2. Indigenous Cultural Tastes and Capitals: Gendered and Class Formations
This presentation investigates the differences and similarities between the tastes of Aboriginal and Torres Strait Islander and non-Indigenous participants in a national survey of cultural tastes and practices. It reviews how Indigenous cultural tastes and practices are internally differentiated according to class and gender, and the differentiations of Indigenous taste most strongly associated with particular cultural fields. I pay particular attention to the role played by distinctive forms of Indigenous cultural capital in emerging class differences among Indigenous Australians.
3. Ethnoscapes of Taste in Australia
This presentation will draw on findings from the Australian Cultural Fields project to explore the impact of migration, multiculturalism and transnationalisation on patterns of cultural consumption. It examines ethno-specific patterns of taste and how they have reshaped ‘mainstream’ tastes. It suggests, however, that we can’t treat ethnicities as coherent or given categories, but rather should see them as consisting in complex ‘ethnoscapes’ (Appadurai 1996) which reconfigure the relations between ethnicity and cultural hierarchies of taste in a dynamic and complex set of issues.
4. Capital Geographies: Mapping the Spaces of Urban Cultural Capital
Liam Magee and Deborah Stevenson
With reference to the Australian Cultural Fields survey data for metropolitan Sydney, this presentation probes the urban dimensions of contemporary cultural capital and the consumption of culture. It shows that, rather than pulling cultural capital toward the city centre, patterns of participation in some fields indicate more diffuse spatial distributions. Less dependent upon monumental cultural and civic infrastructure, capital circulates and accumulates through communication and media networks, as well as through the suburban spaces of intimacy: the home, the car, and the personal space created by headphones and smart devices. Indeed, urban cultural capital is revealed to be variable, contested and multi-spatial.

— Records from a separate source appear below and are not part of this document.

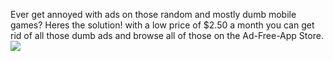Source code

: Ever get annoyed with ads on those random and mostly dumb mobile games? 
Heres the solution! with a low price of $2.50 a month you can get rid of all those dumb ads and browse all of those on the
Ad-Free-App Store. 
<img src='/Users/ryanmacbookpro/devMtn/class/projects/ad-free-app/src/Assets/Other/Screen Shot 2019-01-10 at 11.44.38 AM.png'>
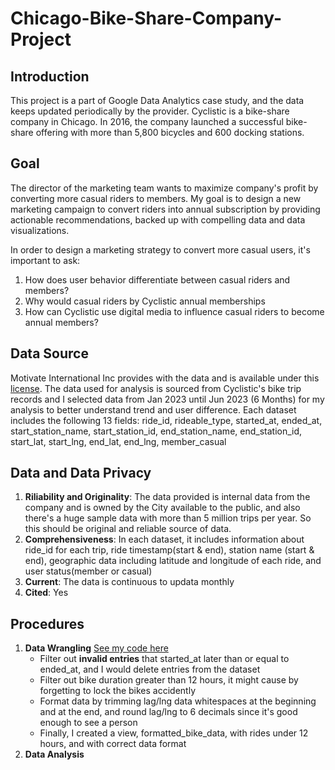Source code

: # Chicago-Bike-Share-Company-Project

## Introduction ##
This project is a part of Google Data Analytics case study, and the data keeps updated periodically by the provider.
Cyclistic is a bike-share company in Chicago. In 2016, the company launched a successful bike-share offering with more than 
5,800 bicycles and 600 docking stations. 

## Goal ##
The director of the marketing team wants to maximize company's profit by converting more casual riders to members. 
My goal is to design a new marketing campaign to convert riders into annual subscription by providing actionable recommendations,
backed up with compelling data and data visualizations.

In order to design a marketing strategy to convert more casual users, it's important to ask:
1. How does user behavior differentiate between casual riders and members?
2. Why would casual riders by Cyclistic annual memberships
3. How can Cyclistic use digital media to influence casual riders to become annual members?

## Data Source ##
Motivate International Inc provides with the data and is available under this [license](https://divvybikes.com/data-license-agreement).
The data used for analysis is sourced from Cyclistic's bike trip records and I selected data from Jan 2023 until Jun 2023 (6 Months) for my analysis
to better understand trend and user difference. 
Each dataset includes the following 13 fields:
ride_id, rideable_type, started_at, ended_at, start_station_name, start_station_id, end_station_name, end_station_id, start_lat, start_lng, end_lat, end_lng, member_casual

## Data and Data Privacy ##
1. **Riliability and Originality**: The data provided is internal data from the company and is owned by the City available to the public, and also there's a huge sample
   data with more than 5 million trips per year. So this should be original and reliable source of data.
2. **Comprehensiveness**: In each dataset, it includes information about ride_id for each trip, ride timestamp(start & end), station name (start & end), geographic data including latitude and longitude of each ride, and user status(member or casual)
3. **Current**: The data is continuous to updata monthly
4. **Cited**: Yes

## Procedures ##
1. **Data Wrangling** [See my code here](https://github.com/mingyuan9/Chicago-Bike-Share-Company-Project/blob/main/Data_Wrangling.sql)
   - Filter out **invalid entries** that started_at later than or equal to ended_at, and I would delete entries from the dataset
   - Filter out bike duration greater than 12 hours, it might cause by forgetting to lock the bikes accidently
   - Format data by trimming lag/lng data whitespaces at the beginning and at the end, and round lag/lng to 6 decimals since it's good enough to see a person
   - Finally, I created a view, formatted_bike_data, with rides under 12 hours, and with correct data format   
2. **Data Analysis**
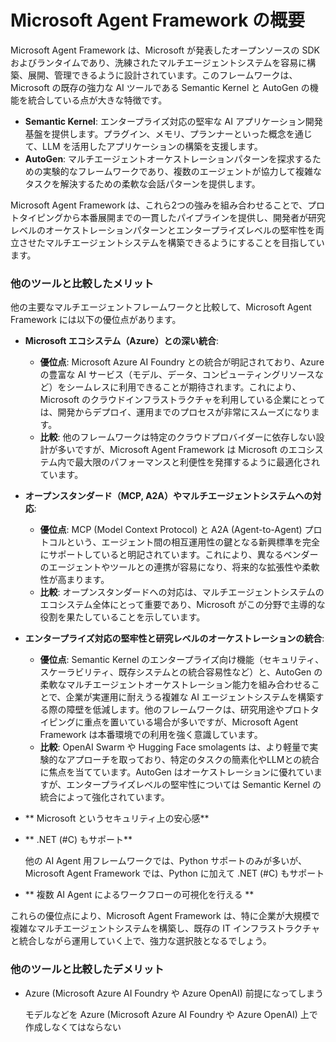 # Microsoft Agent Framework の概要

Microsoft Agent Framework は、Microsoft が発表したオープンソースの SDK およびランタイムであり、洗練されたマルチエージェントシステムを容易に構築、展開、管理できるように設計されています。このフレームワークは、Microsoft の既存の強力な AI ツールである Semantic Kernel と AutoGen の機能を統合している点が大きな特徴です。

*   **Semantic Kernel**: エンタープライズ対応の堅牢な AI アプリケーション開発基盤を提供します。プラグイン、メモリ、プランナーといった概念を通じて、LLM を活用したアプリケーションの構築を支援します。
*   **AutoGen**: マルチエージェントオーケストレーションパターンを探求するための実験的なフレームワークであり、複数のエージェントが協力して複雑なタスクを解決するための柔軟な会話パターンを提供します。

Microsoft Agent Framework は、これら2つの強みを組み合わせることで、プロトタイピングから本番展開までの一貫したパイプラインを提供し、開発者が研究レベルのオーケストレーションパターンとエンタープライズレベルの堅牢性を両立させたマルチエージェントシステムを構築できるようにすることを目指しています。

### 他のツールと比較したメリット

他の主要なマルチエージェントフレームワークと比較して、Microsoft Agent Framework には以下の優位点があります。

- **Microsoft エコシステム（Azure）との深い統合**:
    *   **優位点**: Microsoft Azure AI Foundry との統合が明記されており、Azure の豊富な AI サービス（モデル、データ、コンピューティングリソースなど）をシームレスに利用できることが期待されます。これにより、Microsoft のクラウドインフラストラクチャを利用している企業にとっては、開発からデプロイ、運用までのプロセスが非常にスムーズになります。
    *   **比較**: 他のフレームワークは特定のクラウドプロバイダーに依存しない設計が多いですが、Microsoft Agent Framework は Microsoft のエコシステム内で最大限のパフォーマンスと利便性を発揮するように最適化されています。

- **オープンスタンダード（MCP, A2A）やマルチエージェントシステムへの対応**:
    *   **優位点**: MCP (Model Context Protocol) と A2A (Agent-to-Agent) プロトコルという、エージェント間の相互運用性の鍵となる新興標準を完全にサポートしていると明記されています。これにより、異なるベンダーのエージェントやツールとの連携が容易になり、将来的な拡張性や柔軟性が高まります。
    *   **比較**: オープンスタンダードへの対応は、マルチエージェントシステムのエコシステム全体にとって重要であり、Microsoft がこの分野で主導的な役割を果たしていることを示しています。

- **エンタープライズ対応の堅牢性と研究レベルのオーケストレーションの統合**:
    *   **優位点**: Semantic Kernel のエンタープライズ向け機能（セキュリティ、スケーラビリティ、既存システムとの統合容易性など）と、AutoGen の柔軟なマルチエージェントオーケストレーション能力を組み合わせることで、企業が実運用に耐えうる複雑な AI エージェントシステムを構築する際の障壁を低減します。他のフレームワークは、研究用途やプロトタイピングに重点を置いている場合が多いですが、Microsoft Agent Framework は本番環境での利用を強く意識しています。
    *   **比較**: OpenAI Swarm や Hugging Face smolagents は、より軽量で実験的なアプローチを取っており、特定のタスクの簡素化やLLMとの統合に焦点を当てています。AutoGen はオーケストレーションに優れていますが、エンタープライズレベルの堅牢性については Semantic Kernel の統合によって強化されています。

- ** Microsoft というセキュリティ上の安心感**

- ** .NET (#C) もサポート**

    他の AI Agent 用フレームワークでは、Python サポートのみが多いが、Microsoft Agent Framework では、Python に加えて .NET (#C) もサポート

- ** 複数 AI Agent  によるワークフローの可視化を行える **

これらの優位点により、Microsoft Agent Framework は、特に企業が大規模で複雑なマルチエージェントシステムを構築し、既存の IT インフラストラクチャと統合しながら運用していく上で、強力な選択肢となるでしょう。

### 他のツールと比較したデメリット

- Azure (Microsoft Azure AI Foundry や Azure OpenAI) 前提になってしまう

    モデルなどを Azure (Microsoft Azure AI Foundry や Azure OpenAI) 上で作成しなくてはならない
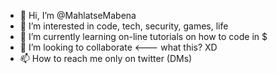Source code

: - 👋 Hi, I’m @MahlatseMabena
- 👀 I’m interested in code, tech, security, games, life
- 🌱 I’m currently learning on-line tutorials on how to code in $
- 💞️ I’m looking to collaborate <--- what this? XD
- 📫 How to reach me only on twitter (DMs)

<!---
MahlatseMabena/MahlatseMabena is a ✨ special ✨ repository because its `README.md` (this file) appears on your GitHub profile.
You can click the Preview link to take a look at your changes.
--->
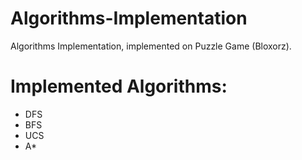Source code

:# Algorithms-Implementation
Algorithms Implementation, implemented on Puzzle Game (Bloxorz).

# Implemented Algorithms:
* DFS
* BFS
* UCS
* A*
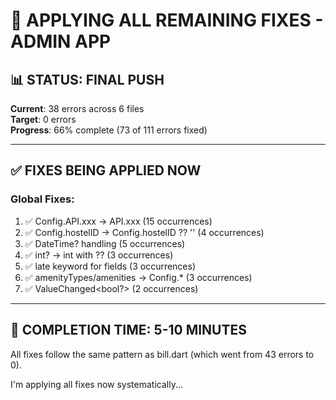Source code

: # 🔧 **APPLYING ALL REMAINING FIXES - ADMIN APP**

## 📊 **STATUS: FINAL PUSH**

**Current**: 38 errors across 6 files  
**Target**: 0 errors  
**Progress**: 66% complete (73 of 111 errors fixed)

---

## ✅ **FIXES BEING APPLIED NOW**

### **Global Fixes**:
1. ✅ Config.API.xxx → API.xxx (15 occurrences)
2. ✅ Config.hostelID → Config.hostelID ?? '' (4 occurrences)
3. ✅ DateTime? handling (5 occurrences)
4. ✅ int? → int with ?? (3 occurrences)
5. ✅ late keyword for fields (3 occurrences)
6. ✅ amenityTypes/amenities → Config.* (3 occurrences)
7. ✅ ValueChanged<bool?> (2 occurrences)

---

## 🚀 **COMPLETION TIME: 5-10 MINUTES**

All fixes follow the same pattern as bill.dart (which went from 43 errors to 0).

I'm applying all fixes now systematically...

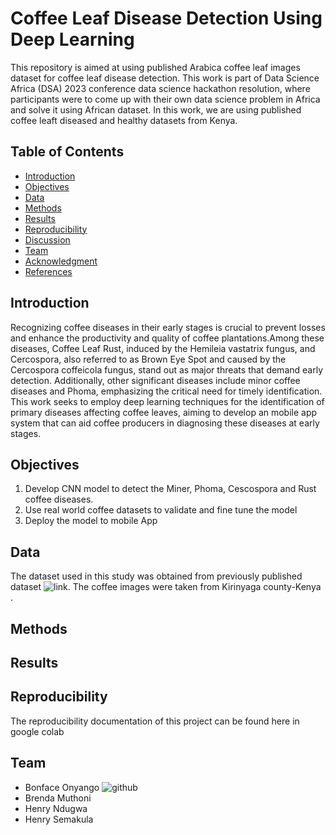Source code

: # Coffee Leaf Disease Detection Using Deep Learning 
This repository is aimed at using published Arabica coffee leaf images dataset  for coffee leaf disease detection. This work is part of Data Science Africa (DSA) 2023 conference data science hackathon resolution, where participants were to come up with their own data science problem in Africa and solve it using African dataset. In this work, we are using published coffee leaft diseased and healthy datasets from Kenya.
## Table of Contents
- [Introduction](#Introduction)
- [Objectives](#Objectives)
- [Data](#Data)
- [Methods](#Methods)
- [Results](#Results)
- [Reproducibility](#Reproducibility)
- [Discussion](#Discussion)
- [Team](#Team)
- [Acknowledgment](#Acknowledgment)
- [References](#References)

## Introduction
Recognizing coffee diseases in their early stages is crucial to prevent losses and enhance the productivity and quality of coffee plantations.Among these diseases, Coffee Leaf Rust, induced by the Hemileia vastatrix fungus, and Cercospora, also referred to as Brown Eye Spot and caused by the Cercospora coffeicola fungus, stand out as major threats that demand early detection. Additionally, other significant diseases include minor coffee diseases and Phoma, emphasizing the critical need for timely identification. This work seeks to employ deep learning techniques for the identification of primary diseases affecting coffee leaves, aiming to develop an mobile app system that can aid coffee producers in diagnosing these diseases at early stages.

## Objectives
1. Develop CNN  model to detect the Miner, Phoma, Cescospora and Rust coffee diseases.
2. Use real world coffee datasets to validate and fine tune the model
3. Deploy the model to mobile App
## Data
The dataset used in this study was obtained from previously published dataset ![link](https://www.sciencedirect.com/science/article/pii/S2352340921004261). The coffee images were taken from  Kirinyaga county-Kenya .

## Methods

## Results

## Reproducibility
The reproducibility documentation of this project can be found here in google colab

 ## Team
- Bonface Onyango ![github](https://github.com/bonfaceonyango)
- Brenda Muthoni 
- Henry Ndugwa 
- Henry Semakula

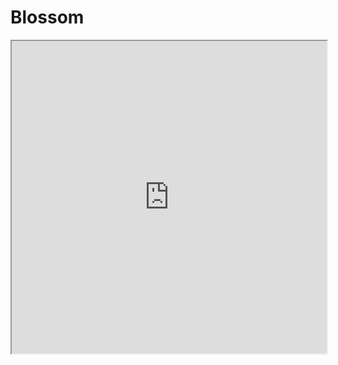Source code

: # Blossom
<iframe src="https://josephborodach.github.io/Blossom/LeetcodeProblems.html" width="100%" height="500px"></iframe>
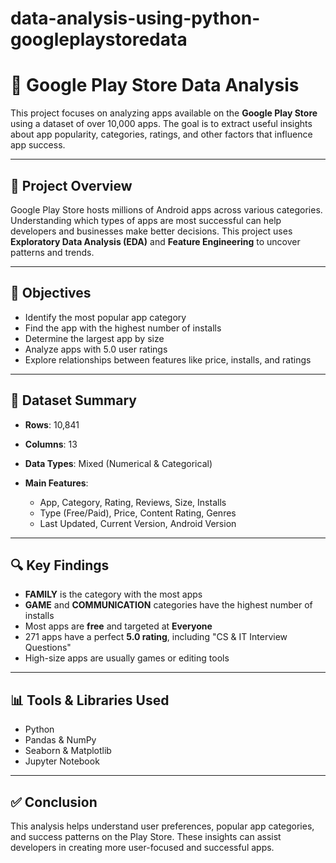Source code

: # data-analysis-using-python-googleplaystoredata


# 📱 Google Play Store Data Analysis

This project focuses on analyzing apps available on the **Google Play Store** using a dataset of over 10,000 apps. The goal is to extract useful insights about app popularity, categories, ratings, and other factors that influence app success.

---

## 📌 Project Overview

Google Play Store hosts millions of Android apps across various categories. Understanding which types of apps are most successful can help developers and businesses make better decisions. This project uses **Exploratory Data Analysis (EDA)** and **Feature Engineering** to uncover patterns and trends.

---

## 🎯 Objectives

* Identify the most popular app category
* Find the app with the highest number of installs
* Determine the largest app by size
* Analyze apps with 5.0 user ratings
* Explore relationships between features like price, installs, and ratings

---

## 📂 Dataset Summary

* **Rows**: 10,841
* **Columns**: 13
* **Data Types**: Mixed (Numerical & Categorical)
* **Main Features**:

  * App, Category, Rating, Reviews, Size, Installs
  * Type (Free/Paid), Price, Content Rating, Genres
  * Last Updated, Current Version, Android Version

---

## 🔍 Key Findings

* **FAMILY** is the category with the most apps
* **GAME** and **COMMUNICATION** categories have the highest number of installs
* Most apps are **free** and targeted at **Everyone**
* 271 apps have a perfect **5.0 rating**, including "CS & IT Interview Questions"
* High-size apps are usually games or editing tools

---

## 📊 Tools & Libraries Used

* Python
* Pandas & NumPy
* Seaborn & Matplotlib
* Jupyter Notebook

---


## ✅ Conclusion

This analysis helps understand user preferences, popular app categories, and success patterns on the Play Store. These insights can assist developers in creating more user-focused and successful apps.


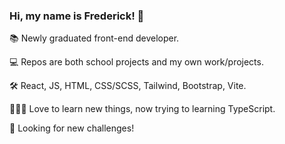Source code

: ### Hi, my name is Frederick! 👋
📚 Newly graduated front-end developer.

💻 Repos are both school projects and my own work/projects. 

🛠 React, JS, HTML, CSS/SCSS, Tailwind, Bootstrap, Vite.

🦹🏽‍♂️ Love to learn new things, now trying to learning TypeScript.

🚀 Looking for new challenges!


<!--
**fredosanto/fredosanto** is a ✨ _special_ ✨ repository because its `README.md` (this file) appears on your GitHub profile.

Here are some ideas to get you started:

- 🔭 I’m currently working on ...
- 🌱 I’m currently learning ...
- 👯 I’m looking to collaborate on ...
- 🤔 I’m looking for help with ...
- 💬 Ask me about ...
- 📫 How to reach me: ...
- 😄 Pronouns: ...
- ⚡ Fun fact: ...
-->
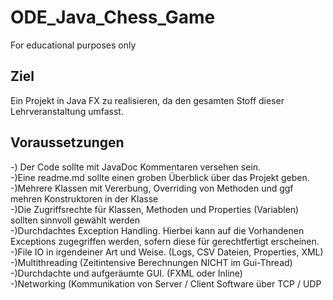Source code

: # ODE_Java_Chess_Game
For educational purposes only

## Ziel
Ein Projekt in Java FX zu realisieren, da den gesamten Stoff dieser Lehrveranstaltung umfasst.



## Voraussetzungen
-) Der Code sollte mit JavaDoc Kommentaren versehen sein.<br>
-)Eine readme.md sollte einen groben Überblick über das Projekt geben.<br>
-)Mehrere Klassen mit Vererbung, Overriding von Methoden und ggf mehren Konstruktoren in der Klasse<br>
-)Die Zugriffsrechte für Klassen, Methoden und Properties (Variablen) sollten sinnvoll gewählt werden<br>
-)Durchdachtes Exception Handling. Hierbei kann auf die Vorhandenen Exceptions zugegriffen werden, sofern diese für gerechtfertigt erscheinen.<br>
-)File IO in irgendeiner Art und Weise. (Logs, CSV Dateien, Properties, XML)<br>
-)Multithreading (Zeitintensive Berechnungen NICHT im Gui-Thread)<br>
-)Durchdachte und aufgeräumte GUI. (FXML oder Inline)<br>
-)Networking (Kommunikation von Server / Client Software über TCP / UDP
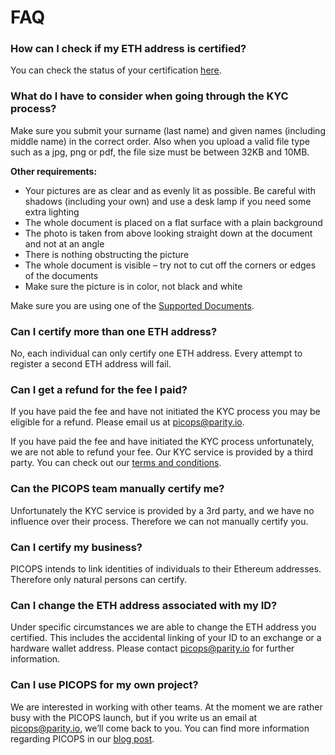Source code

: # FAQ

### How can I check if my ETH address is certified?
You can check the status of your certification [here](https://picops.parity.io/#/check).

### What do I have to consider when going through the KYC process?
Make sure you submit your surname (last name) and given names (including middle name) in the correct order. Also when you upload a valid file type such as a jpg, png or pdf, the file size must be between 32KB and 10MB.

**Other requirements:**

+ Your pictures are as clear and as evenly lit as possible. Be careful with shadows (including your own) and use a desk lamp if you need some extra lighting
+ The whole document is placed on a flat surface with a plain background
+ The photo is taken from above looking straight down at the document and not at an angle
+ There is nothing obstructing the picture
+ The whole document is visible – try not to cut off the corners or edges of the documents
+ Make sure the picture is in color, not black and white

Make sure you are using one of the [Supported Documents](https://info.onfido.com/supported-documents).

### Can I certify more than one ETH address?
No, each individual can only certify one ETH address. Every attempt to register a second ETH address will fail.

### Can I get a refund for the fee I paid?
If you have paid the fee and have not initiated the KYC process you may be eligible for a refund. Please email us at [picops@parity.io](mailto:picops@parity.io).

If you have paid the fee and have initiated the KYC process unfortunately, we are not able to refund your fee. Our KYC service is provided by a third party. You can check out our [terms and conditions](https://picops.parity.io/#/tc).

### Can the PICOPS team manually certify me?
Unfortunately the KYC service is provided by a 3rd party, and we have no influence over their process. Therefore we can not manually certify you.

### Can I certify my business?
PICOPS intends to link identities of individuals to their Ethereum addresses. Therefore only natural persons can certify.

### Can I change the ETH address associated with my ID?
Under specific circumstances we are able to change the ETH address you certified. This includes the accidental linking of your ID to an exchange or a hardware wallet address. Please contact [picops@parity.io](mailto:picops@parity.io) for further information.

### Can I use PICOPS for my own project?
We are interested in working with other teams. At the moment we are rather busy with the PICOPS launch, but if you write us an email at [picops@parity.io](mailto:picops@parity.io), we’ll come back to you. You can find more information regarding PICOPS in our [blog post](https://paritytech.io/blog/parity-technologies-launches-picops.html).

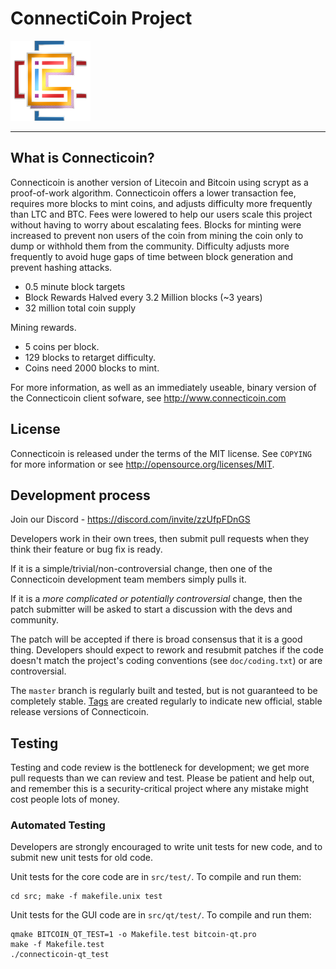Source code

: ConnectiCoin Project
===================================== 
![](share/pixmaps/bitcoin128.png)
 
---------------- 
What is Connecticoin?
----------------

Connecticoin is another version of Litecoin and Bitcoin using scrypt as a proof-of-work algorithm.
Connecticoin offers a lower transaction fee, requires more blocks to mint coins, and adjusts difficulty more frequently than LTC and BTC.
Fees were lowered to help our users scale this project without having to worry about escalating fees.
Blocks for minting were increased to prevent non users of the coin from mining the coin only to dump or withhold them from the community.
Difficulty adjusts more frequently to avoid huge gaps of time between block generation and prevent hashing attacks. 
 - 0.5 minute block targets
 - Block Rewards Halved every 3.2 Million blocks (~3 years)
 - 32 million total coin supply

Mining rewards.
 - 5 coins per block. 
 - 129 blocks to retarget difficulty.
 - Coins need 2000 blocks to mint.

For more information, as well as an immediately useable, binary version of
the Connecticoin client sofware, see http://www.connecticoin.com

License
-------

Connecticoin is released under the terms of the MIT license. See `COPYING` for more
information or see http://opensource.org/licenses/MIT.

Development process
-------------------

Join our Discord - https://discord.com/invite/zzUfpFDnGS

Developers work in their own trees, then submit pull requests when they think
their feature or bug fix is ready.

If it is a simple/trivial/non-controversial change, then one of the Connecticoin
development team members simply pulls it.

If it is a *more complicated or potentially controversial* change, then the patch
submitter will be asked to start a discussion with the devs and community.

The patch will be accepted if there is broad consensus that it is a good thing.
Developers should expect to rework and resubmit patches if the code doesn't
match the project's coding conventions (see `doc/coding.txt`) or are
controversial.

The `master` branch is regularly built and tested, but is not guaranteed to be
completely stable. [Tags](https://github.com/connecticoin/connecticoin/tags) are created
regularly to indicate new official, stable release versions of Connecticoin.

Testing
-------

Testing and code review is the bottleneck for development; we get more pull
requests than we can review and test. Please be patient and help out, and
remember this is a security-critical project where any mistake might cost people
lots of money.

### Automated Testing

Developers are strongly encouraged to write unit tests for new code, and to
submit new unit tests for old code.

Unit tests for the core code are in `src/test/`. To compile and run them:

    cd src; make -f makefile.unix test

Unit tests for the GUI code are in `src/qt/test/`. To compile and run them:

    qmake BITCOIN_QT_TEST=1 -o Makefile.test bitcoin-qt.pro
    make -f Makefile.test
    ./connecticoin-qt_test
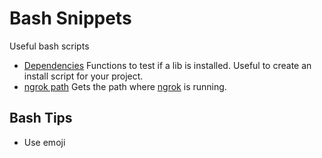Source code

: # Bash Snippets

Useful bash scripts

* [Dependencies](./dependencies.sh) Functions to test if a lib is installed. Useful to create an install script for your project.
* [ngrok path](./ngrok-path.sh) Gets the path where [ngrok](https://ngrok.com/) is running.

## Bash Tips

* Use emoji
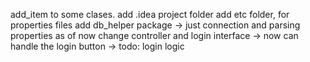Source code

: add_item to some clases.
add .idea project folder
add etc folder, for properties files
add db_helper package -> just connection and parsing properties as of now
change controller and login interface -> now can handle the login button -> todo: login logic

5. Consuming Politics: Culture, Nation and the Global
This presentation focuses on the political dimensions of cultural consumption regarding views involving both key political issues and broader orientations to politics that emerged in the Australian Cultural Fields household interviews. Taking a wide-ranging approach to the political, it shows how discussions of cultural consumption draw people to diverse issues including national identity, migration, Indigenous Australia, multiculturalism, Americanisation, globalisation, racism, community and commerce. The focus here is on the ways in which politics and cultural consumption are interwoven, producing complex relations to the nation, cultural diversity and the larger global context within and between different social positions. Participants’ accounts are shown to demonstrate the centrality of ambivalence in our relations both to questions of cultural value and of the nation.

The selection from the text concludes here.